In 2015, he was kidnapped by security forces and subjected to electric shock torture in a building seized by the occupation administration’s security forces for their own use. The political prisoner was required to cooperate with the special services, give false testimony against other Crimean Tatars, and was pressured to lie, which could have led to criminal cases and further persecution of his fellow citizens. However, he categorically refused to cooperate with the occupying forces.
In 2018, the occupation administration once again resorted to persecuting the activist — he was arrested for 10 days on trumped-up charges of “propagating the symbols of extremist organizations.”
On August 11, 2022, the occupiers conducted another series of illegal mass searches in the Dzhankoy district. That day, they broke into Enver’s house. In addition to Enver, six other men were detained that day – Vilen Temeryanov, Seityaga Abbozov, Murat Mustafayev, Edem Bekirov, and Rinat Aliev – as part of the so-called “first Dzhankoy group of the Crimean Muslims case.”

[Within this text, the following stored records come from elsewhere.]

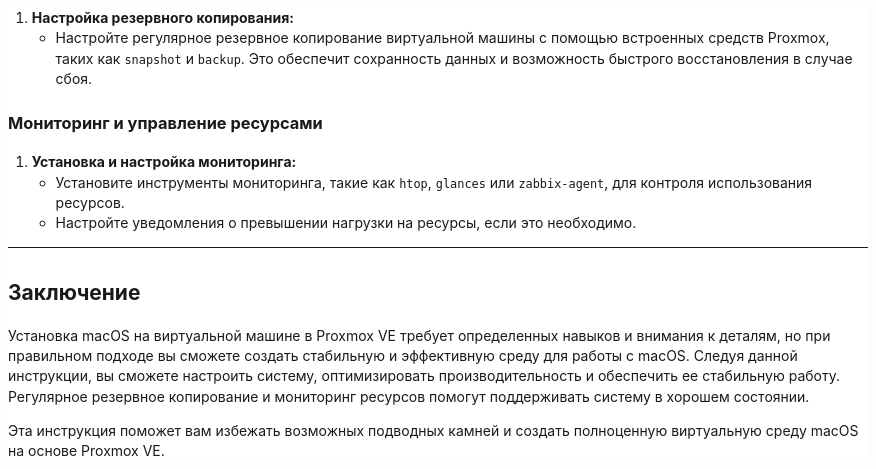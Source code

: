 1. **Настройка резервного копирования:**
   - Настройте регулярное резервное копирование виртуальной машины с помощью встроенных средств Proxmox, таких как `snapshot` и `backup`. Это обеспечит сохранность данных и возможность быстрого восстановления в случае сбоя.

### Мониторинг и управление ресурсами

1. **Установка и настройка мониторинга:**
   - Установите инструменты мониторинга, такие как `htop`, `glances` или `zabbix-agent`, для контроля использования ресурсов.
   - Настройте уведомления о превышении нагрузки на ресурсы, если это необходимо.

---

## Заключение

Установка macOS на виртуальной машине в Proxmox VE требует определенных навыков и внимания к деталям, но при правильном подходе вы сможете создать стабильную и эффективную среду для работы с macOS. Следуя данной инструкции, вы сможете настроить систему, оптимизировать производительность и обеспечить ее стабильную работу. Регулярное резервное копирование и мониторинг ресурсов помогут поддерживать систему в хорошем состоянии.

Эта инструкция поможет вам избежать возможных подводных камней и создать полноценную виртуальную среду macOS на основе Proxmox VE.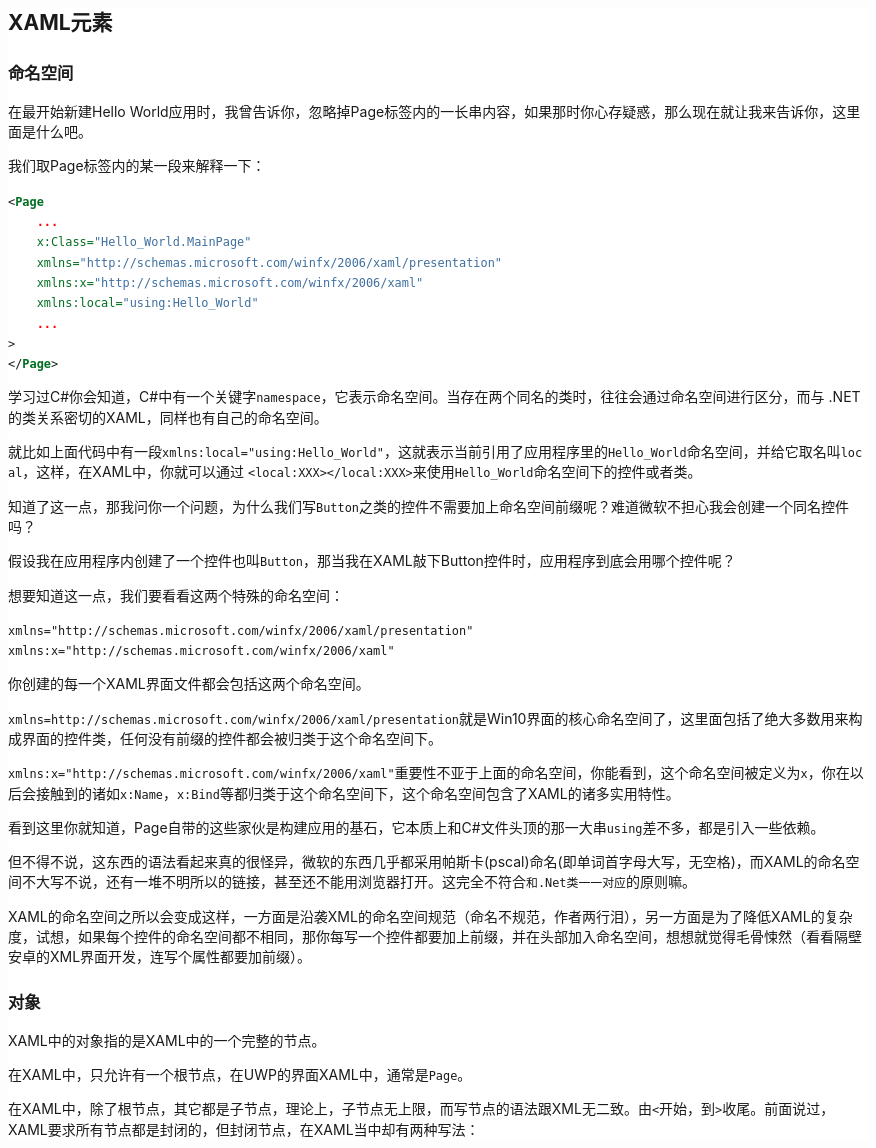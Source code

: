 ## XAML元素

### 命名空间

在最开始新建Hello World应用时，我曾告诉你，忽略掉Page标签内的一长串内容，如果那时你心存疑惑，那么现在就让我来告诉你，这里面是什么吧。

我们取Page标签内的某一段来解释一下：

```xml
<Page
    ...
    x:Class="Hello_World.MainPage"
    xmlns="http://schemas.microsoft.com/winfx/2006/xaml/presentation"
    xmlns:x="http://schemas.microsoft.com/winfx/2006/xaml"
    xmlns:local="using:Hello_World"
    ...
>
</Page>
```
学习过C#你会知道，C#中有一个关键字`namespace`，它表示命名空间。当存在两个同名的类时，往往会通过命名空间进行区分，而与 .NET的类关系密切的XAML，同样也有自己的命名空间。

就比如上面代码中有一段`xmlns:local="using:Hello_World"`，这就表示当前引用了应用程序里的`Hello_World`命名空间，并给它取名叫`local`，这样，在XAML中，你就可以通过 `<local:XXX></local:XXX>`来使用`Hello_World`命名空间下的控件或者类。

知道了这一点，那我问你一个问题，为什么我们写`Button`之类的控件不需要加上命名空间前缀呢？难道微软不担心我会创建一个同名控件吗？

假设我在应用程序内创建了一个控件也叫`Button`，那当我在XAML敲下Button控件时，应用程序到底会用哪个控件呢？

想要知道这一点，我们要看看这两个特殊的命名空间：

```
xmlns="http://schemas.microsoft.com/winfx/2006/xaml/presentation"
xmlns:x="http://schemas.microsoft.com/winfx/2006/xaml"
```

你创建的每一个XAML界面文件都会包括这两个命名空间。

`xmlns=http://schemas.microsoft.com/winfx/2006/xaml/presentation`就是Win10界面的核心命名空间了，这里面包括了绝大多数用来构成界面的控件类，任何没有前缀的控件都会被归类于这个命名空间下。

`xmlns:x="http://schemas.microsoft.com/winfx/2006/xaml"`重要性不亚于上面的命名空间，你能看到，这个命名空间被定义为`x`，你在以后会接触到的诸如`x:Name`，`x:Bind`等都归类于这个命名空间下，这个命名空间包含了XAML的诸多实用特性。

看到这里你就知道，Page自带的这些家伙是构建应用的基石，它本质上和C#文件头顶的那一大串`using`差不多，都是引入一些依赖。

但不得不说，这东西的语法看起来真的很怪异，微软的东西几乎都采用帕斯卡(pscal)命名(即单词首字母大写，无空格)，而XAML的命名空间不大写不说，还有一堆不明所以的链接，甚至还不能用浏览器打开。这完全不符合`和.Net类一一对应`的原则嘛。

XAML的命名空间之所以会变成这样，一方面是沿袭XML的命名空间规范（命名不规范，作者两行泪），另一方面是为了降低XAML的复杂度，试想，如果每个控件的命名空间都不相同，那你每写一个控件都要加上前缀，并在头部加入命名空间，想想就觉得毛骨悚然（看看隔壁安卓的XML界面开发，连写个属性都要加前缀）。

### 对象

XAML中的对象指的是XAML中的一个完整的节点。

在XAML中，只允许有一个根节点，在UWP的界面XAML中，通常是`Page`。

在XAML中，除了根节点，其它都是子节点，理论上，子节点无上限，而写节点的语法跟XML无二致。由`<`开始，到`>`收尾。前面说过，XAML要求所有节点都是封闭的，但封闭节点，在XAML当中却有两种写法：

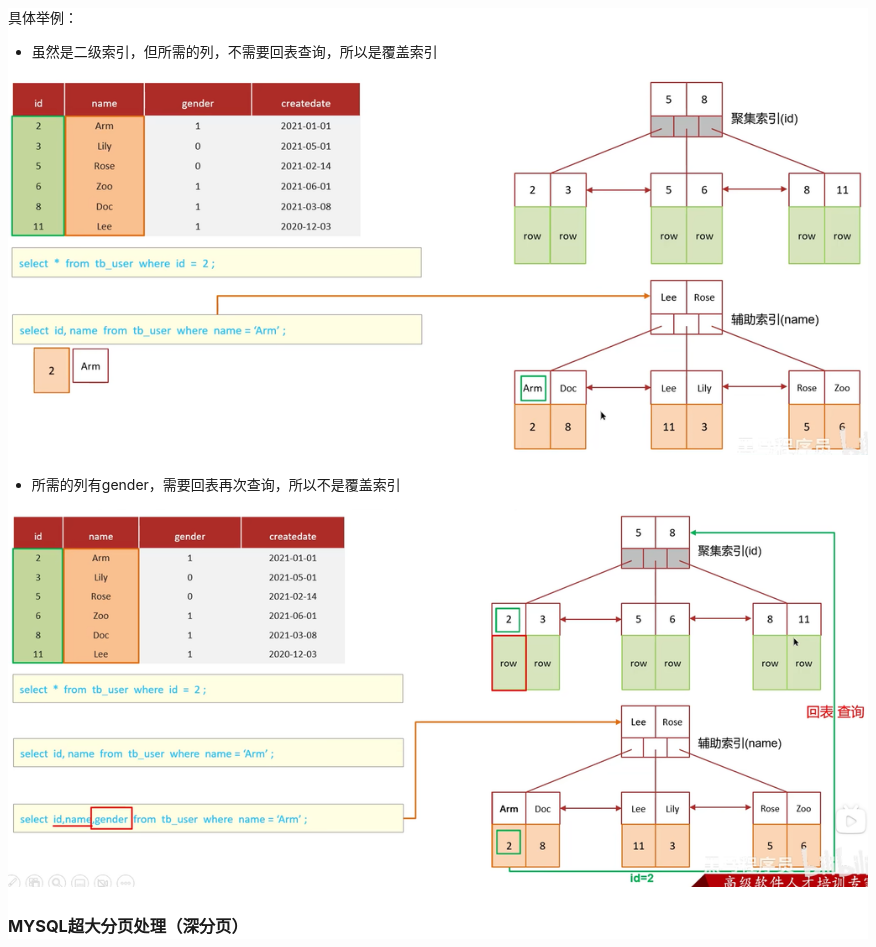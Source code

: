 具体举例：

* 虽然是二级索引，但所需的列，不需要回表查询，所以是覆盖索引

![image-20240814160726244](面试技术.assets/image-20240814160726244.png)

* 所需的列有gender，需要回表再次查询，所以不是覆盖索引

![image-20240814160843897](面试技术.assets/image-20240814160843897.png)

### MYSQL超大分页处理（深分页）
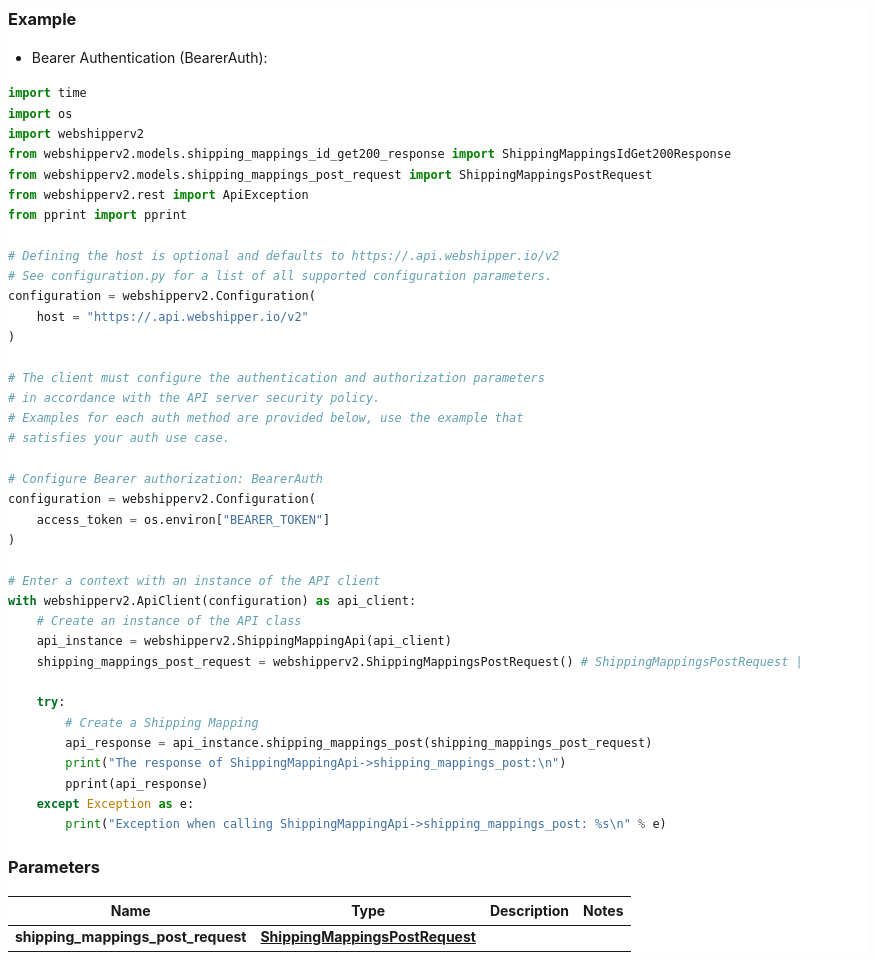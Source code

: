 ### Example

* Bearer Authentication (BearerAuth):
```python
import time
import os
import webshipperv2
from webshipperv2.models.shipping_mappings_id_get200_response import ShippingMappingsIdGet200Response
from webshipperv2.models.shipping_mappings_post_request import ShippingMappingsPostRequest
from webshipperv2.rest import ApiException
from pprint import pprint

# Defining the host is optional and defaults to https://.api.webshipper.io/v2
# See configuration.py for a list of all supported configuration parameters.
configuration = webshipperv2.Configuration(
    host = "https://.api.webshipper.io/v2"
)

# The client must configure the authentication and authorization parameters
# in accordance with the API server security policy.
# Examples for each auth method are provided below, use the example that
# satisfies your auth use case.

# Configure Bearer authorization: BearerAuth
configuration = webshipperv2.Configuration(
    access_token = os.environ["BEARER_TOKEN"]
)

# Enter a context with an instance of the API client
with webshipperv2.ApiClient(configuration) as api_client:
    # Create an instance of the API class
    api_instance = webshipperv2.ShippingMappingApi(api_client)
    shipping_mappings_post_request = webshipperv2.ShippingMappingsPostRequest() # ShippingMappingsPostRequest | 

    try:
        # Create a Shipping Mapping
        api_response = api_instance.shipping_mappings_post(shipping_mappings_post_request)
        print("The response of ShippingMappingApi->shipping_mappings_post:\n")
        pprint(api_response)
    except Exception as e:
        print("Exception when calling ShippingMappingApi->shipping_mappings_post: %s\n" % e)
```



### Parameters

Name | Type | Description  | Notes
------------- | ------------- | ------------- | -------------
 **shipping_mappings_post_request** | [**ShippingMappingsPostRequest**](ShippingMappingsPostRequest.md)|  | 

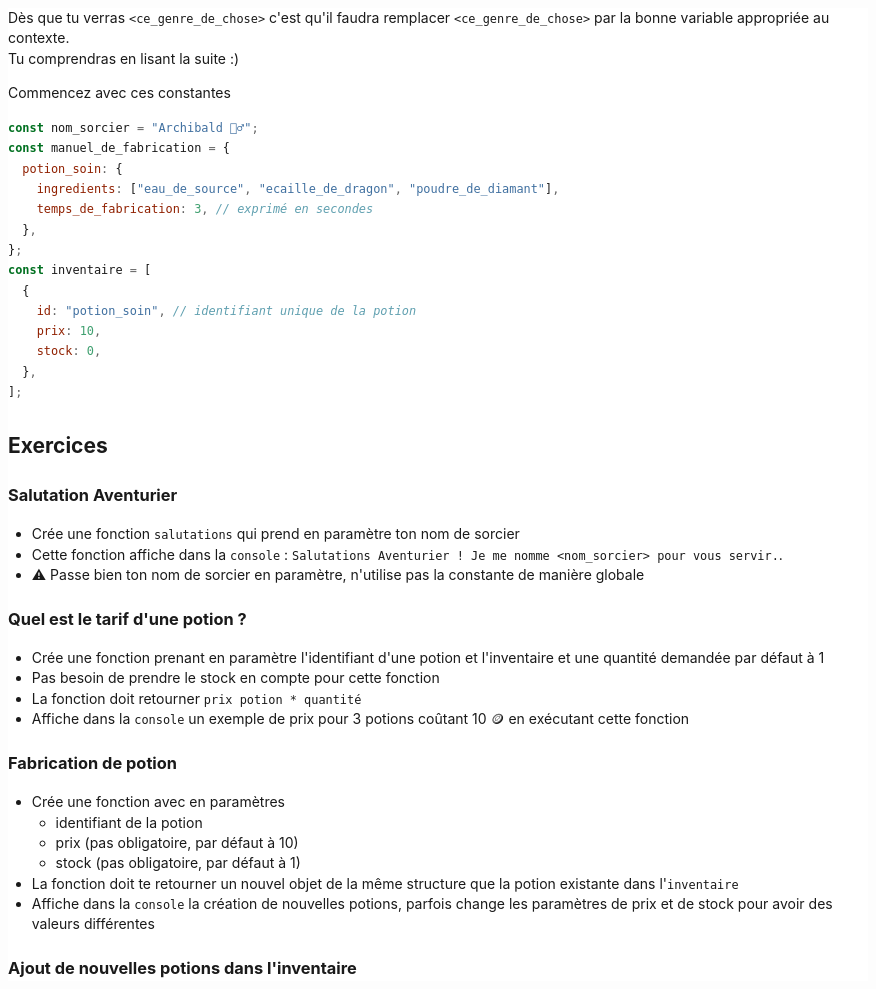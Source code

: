 Dès que tu verras `<ce_genre_de_chose>` c'est qu'il faudra remplacer `<ce_genre_de_chose>` par la bonne variable appropriée au contexte.\
Tu comprendras en lisant la suite :)

Commencez avec ces constantes

```js
const nom_sorcier = "Archibald 🧙‍♂️";
const manuel_de_fabrication = {
  potion_soin: {
    ingredients: ["eau_de_source", "ecaille_de_dragon", "poudre_de_diamant"],
    temps_de_fabrication: 3, // exprimé en secondes
  },
};
const inventaire = [
  {
    id: "potion_soin", // identifiant unique de la potion
    prix: 10,
    stock: 0,
  },
];
```

## Exercices

### Salutation Aventurier

- Crée une fonction `salutations` qui prend en paramètre ton nom de sorcier
- Cette fonction affiche dans la `console` : `Salutations Aventurier ! Je me nomme <nom_sorcier> pour vous servir.`.
- ⚠️ Passe bien ton nom de sorcier en paramètre, n'utilise pas la constante de manière globale

### Quel est le tarif d'une potion ?

- Crée une fonction prenant en paramètre l'identifiant d'une potion et l'inventaire et une quantité demandée par défaut à 1
- Pas besoin de prendre le stock en compte pour cette fonction
- La fonction doit retourner `prix potion * quantité`
- Affiche dans la `console` un exemple de prix pour 3 potions coûtant 10 🪙 en exécutant cette fonction

### Fabrication de potion

- Crée une fonction avec en paramètres
  - identifiant de la potion
  - prix (pas obligatoire, par défaut à 10)
  - stock (pas obligatoire, par défaut à 1)
- La fonction doit te retourner un nouvel objet de la même structure que la potion existante dans l'`inventaire`
- Affiche dans la `console` la création de nouvelles potions, parfois change les paramètres de prix et de stock pour avoir des valeurs différentes

### Ajout de nouvelles potions dans l'inventaire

The arrest was accompanied by torture. He was taken away in a minivan accompanied by six armed occupying soldiers wearing balaclavas. On the way, Enver was beaten, strangled with a belt wrapped around his head, and his arms were twisted behind his back, forcing him to unlock his phone.
Behind the bars
In August 2022, the so-called “Supreme Court of Crimea” left him in custody, rejecting the defense’s appeal. The hearing was held behind closed doors, with lawyers and relatives not allowed to attend. In October of the same year, Enver Krosh was forcibly sent for a psychiatric examination in Simferopol.
Since 2022, the occupiers have illegally extended the term of detention of the political prisoner in the pre-trial detention center at least five times.
On June 5, 2025, the prosecution in a Russian court in Rostov-on-Don requested a 17-year sentence in a strict regime colony for Enver Krosh, the first four years of which he must serve in prison. The other accused – Edem Bekirov and Rinat Aliev – were sentenced to 15 years each, journalist Vilen Temeryanov to 13 years, and Seityaga Abbozov to 11 years (he is under house arrest due to his health condition).
Despite an independent fingerprint examination confirming the absence of political prisoners’ fingerprints on books allegedly found in their homes, they continue to be illegally detained in the dungeons of Russia’s SIZO-1 detention center in Rostov-on-Don.